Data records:
________________

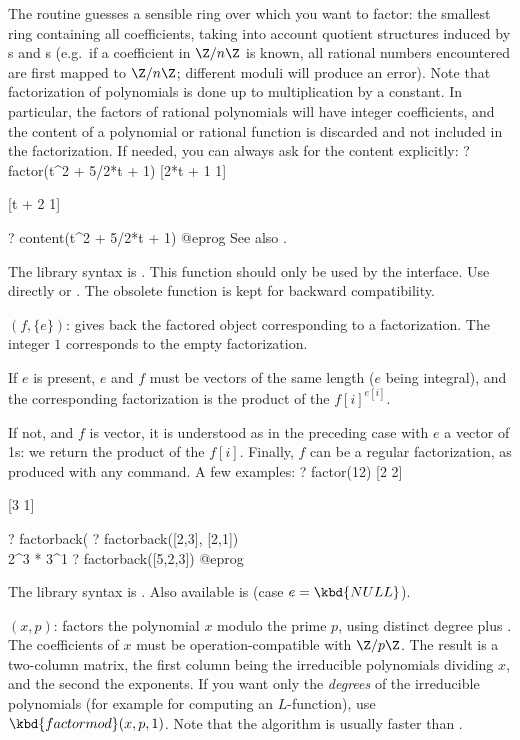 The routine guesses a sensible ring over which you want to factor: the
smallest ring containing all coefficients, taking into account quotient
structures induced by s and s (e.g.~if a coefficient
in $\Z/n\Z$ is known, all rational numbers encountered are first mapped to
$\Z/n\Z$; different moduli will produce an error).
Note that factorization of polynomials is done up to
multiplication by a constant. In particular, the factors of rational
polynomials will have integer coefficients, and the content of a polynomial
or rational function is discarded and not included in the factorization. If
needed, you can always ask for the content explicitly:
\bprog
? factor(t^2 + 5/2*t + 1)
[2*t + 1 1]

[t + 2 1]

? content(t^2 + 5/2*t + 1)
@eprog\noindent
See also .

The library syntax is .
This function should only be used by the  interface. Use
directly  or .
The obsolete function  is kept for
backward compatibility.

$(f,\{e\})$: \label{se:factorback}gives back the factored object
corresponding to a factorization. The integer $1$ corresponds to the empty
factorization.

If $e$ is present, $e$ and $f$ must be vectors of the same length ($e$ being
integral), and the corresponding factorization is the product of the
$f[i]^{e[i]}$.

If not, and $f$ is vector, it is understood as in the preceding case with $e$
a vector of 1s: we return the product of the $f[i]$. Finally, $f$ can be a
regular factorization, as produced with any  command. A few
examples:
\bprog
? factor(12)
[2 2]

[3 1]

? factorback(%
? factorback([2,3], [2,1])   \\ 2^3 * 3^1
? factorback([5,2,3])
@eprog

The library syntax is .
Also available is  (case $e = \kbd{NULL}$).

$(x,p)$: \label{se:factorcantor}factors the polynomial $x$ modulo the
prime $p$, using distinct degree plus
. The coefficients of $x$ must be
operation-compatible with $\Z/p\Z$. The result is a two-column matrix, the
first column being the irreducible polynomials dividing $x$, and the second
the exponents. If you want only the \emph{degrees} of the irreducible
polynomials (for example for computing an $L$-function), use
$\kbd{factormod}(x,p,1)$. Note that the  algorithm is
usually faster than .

________________

Determine how many lines of the records above hold the word "factorization" and give the number with nothing added.

**Answer for this exercise**
6